So I played the game 2048 and thought it would be fun to create an AI for the game.  I wrote my code in Mathematica because it is a fun, terse language with easy access to numerical libraries since I was thinking some simple linear or logit regression ought to give me some easy to code strategies.

The game itself is pretty easy to code in Mathematica.  The game is played on a 4×4 grid of tiles.  Each tile in the grid can contain either a blank (I will hereafter use a _ to denote a blank), or one of the numbers 2,4,8,16,32,64,128, 256, 512, 1024, or 2048.  On every turn, you can shift the board right, left, up, or down. When you shift the board, any adjacent matching numbers will combine.

The object of the game is to get one 2048 tile which usually requires around a thousand turns.

Here’s an example.  Suppose you have the board below.

start

 

If you shift right, the top row will become _, _, 4, 16, because the two twos will combine.  Nothing else will combine.

movEr

 

Shifting left gives the same result as shifting right except all of the tiles are on the left side instead of the right.

Shift Left

If we look back at the original image (below), we can see that there are two sixteen tiles stacked vertically.

original

So the original board (above) shifted down combines the two sixteens into a thirty-two (below) setting some possible follow-up moves like combining the twos on the bottom row or combining the two thirty-twos into a sixty-four.

Shifted down

There are a few other game features that make things more difficult.  After every move, if the board changes, then a two or four tile randomly fills an empty space. So, the sum of the tiles increases by two or four every move.

 

Random Play

The first strategy I tried was random play.  A typical random play board will look something like this after 50 moves.  rand50

 

If you play for a while, you will think that this position is in a little difficult because the high numbers are not clumped, so they might be hard to combine.  A typical random game ends in a position like this one.

randEnd

In the board above, the random player is in deep trouble.  His large tiles are near the center, the 128 is not beside the 64, there are two 32 tiles separated by the 64, and the board is almost filled.  The player can only move up or down.  In this game the random player incorrectly moved up combining the two twos in the lower right and the new two tile appeared in the lower right corner square ending the game.

I ran a 1000 random games and found that the random player ends the game with an average tile total of 252.  Here is a histogram of the resulting tile totals at the end of all 1000 games.

histRand

(The random player’s tile total was between 200 and 220 one hundred and twenty seven times.  He was between 400 and 420 thirteen times.)
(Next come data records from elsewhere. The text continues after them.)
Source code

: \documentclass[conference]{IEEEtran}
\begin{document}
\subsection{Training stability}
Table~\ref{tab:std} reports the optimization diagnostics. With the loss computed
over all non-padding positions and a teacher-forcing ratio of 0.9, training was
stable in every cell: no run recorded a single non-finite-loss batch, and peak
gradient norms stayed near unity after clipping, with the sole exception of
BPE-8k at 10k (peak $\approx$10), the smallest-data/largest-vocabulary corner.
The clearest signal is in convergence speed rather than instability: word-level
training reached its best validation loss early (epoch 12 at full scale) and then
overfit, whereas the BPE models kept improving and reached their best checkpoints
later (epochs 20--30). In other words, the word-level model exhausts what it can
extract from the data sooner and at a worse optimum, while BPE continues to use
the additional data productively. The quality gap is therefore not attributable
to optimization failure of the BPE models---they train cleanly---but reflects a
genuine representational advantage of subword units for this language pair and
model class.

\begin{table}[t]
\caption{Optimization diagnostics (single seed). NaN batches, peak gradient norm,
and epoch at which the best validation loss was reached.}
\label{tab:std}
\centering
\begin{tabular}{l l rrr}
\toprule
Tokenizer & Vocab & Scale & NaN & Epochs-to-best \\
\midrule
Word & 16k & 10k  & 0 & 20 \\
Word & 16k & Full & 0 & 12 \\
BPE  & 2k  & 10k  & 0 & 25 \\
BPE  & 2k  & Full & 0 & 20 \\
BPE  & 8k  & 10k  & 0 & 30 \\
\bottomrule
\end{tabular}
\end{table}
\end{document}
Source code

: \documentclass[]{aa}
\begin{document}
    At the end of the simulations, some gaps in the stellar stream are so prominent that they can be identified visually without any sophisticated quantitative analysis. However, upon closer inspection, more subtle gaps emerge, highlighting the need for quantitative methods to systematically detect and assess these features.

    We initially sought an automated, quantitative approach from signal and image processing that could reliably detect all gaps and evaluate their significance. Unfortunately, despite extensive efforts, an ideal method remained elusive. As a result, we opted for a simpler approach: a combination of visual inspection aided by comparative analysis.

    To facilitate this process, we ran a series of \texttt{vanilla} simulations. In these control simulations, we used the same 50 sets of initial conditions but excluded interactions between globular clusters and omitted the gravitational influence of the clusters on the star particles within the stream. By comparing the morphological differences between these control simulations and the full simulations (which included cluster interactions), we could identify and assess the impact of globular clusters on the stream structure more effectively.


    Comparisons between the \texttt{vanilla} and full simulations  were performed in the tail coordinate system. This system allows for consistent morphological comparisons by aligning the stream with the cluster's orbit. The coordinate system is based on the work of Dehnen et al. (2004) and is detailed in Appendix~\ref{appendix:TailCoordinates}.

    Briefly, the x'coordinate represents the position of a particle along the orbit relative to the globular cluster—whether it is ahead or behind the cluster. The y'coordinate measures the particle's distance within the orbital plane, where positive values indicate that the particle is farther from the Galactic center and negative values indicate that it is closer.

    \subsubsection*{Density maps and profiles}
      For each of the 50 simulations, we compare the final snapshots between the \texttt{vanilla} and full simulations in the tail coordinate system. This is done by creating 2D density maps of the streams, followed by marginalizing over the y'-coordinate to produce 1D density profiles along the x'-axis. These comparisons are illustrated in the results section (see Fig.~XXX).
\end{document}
The random player’s largest tile was 256 5% of the time, 128 44% of the time, 64 42% of the time, 32 8% of the time, and 16 0.5% of the time.  It seems almost impossible to have a max of 16 at the end.  Here is how the random player achieved this ignominious result.

randEnd16

The Greedy Strategy

So what’s a simple improvement?  About the simplest possible improvement is to try to score the most points every turn—the greedy strategy.  You get the most points by making the largest tile possible.  In the board below, the player has the options of going left or right combining the 32 tiles, or moving up or down combining the two 2 tiles in the lower left.

combine2048combine2048Opt

The greedy strategy would randomly choose between left or right combining the two 32 tiles.  The greedy action avoids splitting the 32 tiles.

I ran 1000 greedy player games games.  The average tile total at the end of a greedy player simulation was 399—almost a 60% improvement over random play. Here is a histogram of the greedy player’s results.

GreedyResults

If you look closely, you will see that is a tiny bump just above 1000.  In all 1000 games, the greedy player did manage to get a total above 1000 once, but never got the elusive 1024 tile.  He got the 512 tile 2% of the time, the 256 tile 43% of the time, the 128 44%, the 64 11%, and in three games, his maximum tile was 32.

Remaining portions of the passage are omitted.